The Ministry of Education has put a new policy in place to help students and teachers feel more comfortable at school as the island continues to be affected by extremely hot and humid weather.
Chief Education Officer Dr Ramona Archer-Bradshaw made the announcement following a tour of St Stephen’s Primary School in Black Rock, St Michael on Monday, the first day of the new academic year.
She said she had sent out correspondence to all public schools informing them about dress code adjustments and other changes.
Acknowledging that the warm conditions could pose a challenge to the teaching and learning process, Archer-Bradshaw said that after talks with officials from the Ministry of Health, her ministry “issued a circular last week sharing with principals how teachers, students and parents can keep themselves cool”.
“We spoke about allowing them to drink water frequently throughout the school day. We spoke about allowing the children to access classes outdoors in shady areas, and one of the things that I shared in my circular with principals today is that we can allow children to wear their games clothes from time to time, or they can wear a white plain t-shirt along with their games pants.
“We do understand that it is hot outside, so we have to take the necessary measures to make sure that children and teachers are comfortable. Teachers are also required, if they wish, to wear loose fitting clothing to ensure they are comfortable while teaching.”
Archer-Bradshaw added that ministry officials were conducting an audit to determine how many classrooms across the public education system required fans.
“But I do know of some schools where the parent-teacher associations are very involved and they have bought fans for the various classrooms, so I encourage all parent-teacher associations to pitch in. In the meantime, we will conduct our audit to see how we can make less of the shortfall,” she added.

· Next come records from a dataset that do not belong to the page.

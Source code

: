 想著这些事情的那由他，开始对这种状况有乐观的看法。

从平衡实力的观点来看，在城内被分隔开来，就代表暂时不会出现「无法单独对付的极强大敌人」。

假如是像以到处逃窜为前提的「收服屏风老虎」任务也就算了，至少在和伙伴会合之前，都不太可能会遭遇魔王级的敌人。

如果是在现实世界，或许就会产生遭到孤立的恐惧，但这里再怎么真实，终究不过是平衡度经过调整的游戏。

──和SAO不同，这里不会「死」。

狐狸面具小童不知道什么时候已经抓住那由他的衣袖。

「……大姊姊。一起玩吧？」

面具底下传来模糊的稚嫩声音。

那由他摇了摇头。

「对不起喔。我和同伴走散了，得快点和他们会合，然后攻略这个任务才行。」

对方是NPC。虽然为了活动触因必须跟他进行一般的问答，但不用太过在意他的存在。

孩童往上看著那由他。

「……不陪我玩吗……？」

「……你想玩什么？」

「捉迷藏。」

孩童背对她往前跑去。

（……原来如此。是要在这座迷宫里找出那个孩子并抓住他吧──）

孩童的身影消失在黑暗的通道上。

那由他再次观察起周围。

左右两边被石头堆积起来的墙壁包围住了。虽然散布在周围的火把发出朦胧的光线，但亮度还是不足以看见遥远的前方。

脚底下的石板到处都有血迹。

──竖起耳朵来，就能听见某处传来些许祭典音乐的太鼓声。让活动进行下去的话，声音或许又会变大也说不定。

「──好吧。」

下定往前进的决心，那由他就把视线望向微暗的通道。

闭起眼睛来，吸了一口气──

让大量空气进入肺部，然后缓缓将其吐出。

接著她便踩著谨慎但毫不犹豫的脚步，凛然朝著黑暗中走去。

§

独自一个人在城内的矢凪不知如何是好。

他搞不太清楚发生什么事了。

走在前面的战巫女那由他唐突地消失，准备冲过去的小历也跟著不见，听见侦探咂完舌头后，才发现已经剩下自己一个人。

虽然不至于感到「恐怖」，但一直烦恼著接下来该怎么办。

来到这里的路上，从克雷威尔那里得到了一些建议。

Reporting on the first day of school following the nine-week summer break, Archer-Bradshaw said everything went fairly smoothly and there were no major issues.
“I am quite pleased with what I’ve seen so far. I’ve received no negative reports relative to the opening of school today. And I’m very grateful to the Education Technical Management Unit at the Ministry of Education as well as the education officers who have made sure that today opened smoothly. I mustn’t forget the principals, teachers and other members of staff who were able to facilitate a smooth day today,” she said.
As it relates to the readiness of the public schools to resume classes, Archer-Bradshaw and acting director of the Education Technical Management Unit Francisco Miller, who oversees the schools’ summer repair programme, said they were pleased with the work that was done.
“We budgeted $2.2 million for the summer programme and we also had some additional minor works outside of the summer programme. We would have completed about 40 schools during that process; the work is ongoing. There’s about 85 nursery and primary schools so we looked at the most critical areas that would have impacted the start of school and we ensured that was done,” Miller said, adding that roof repairs and window replacements used up the biggest share of the budget.
During the tour, Archer-Bradshaw, who was accompanied by deputy chief education officer Joy Adamson, gave the students words of encouragement and told them it was important that they drank water often.
She also announced that the ministry was looking to set up water coolers at various schools and that an effort was being made to improve security at the schools.
“We are working on a safety and security policy for schools and that will be rolled out quite shortly. I must tell you that the Minister of Education has had a number of standing meetings with officials from the Ministry of Education along with external stakeholders to see how we can make our plants safer and we are closer to developing and finishing the policy now that we were at the beginning,” the education chief said.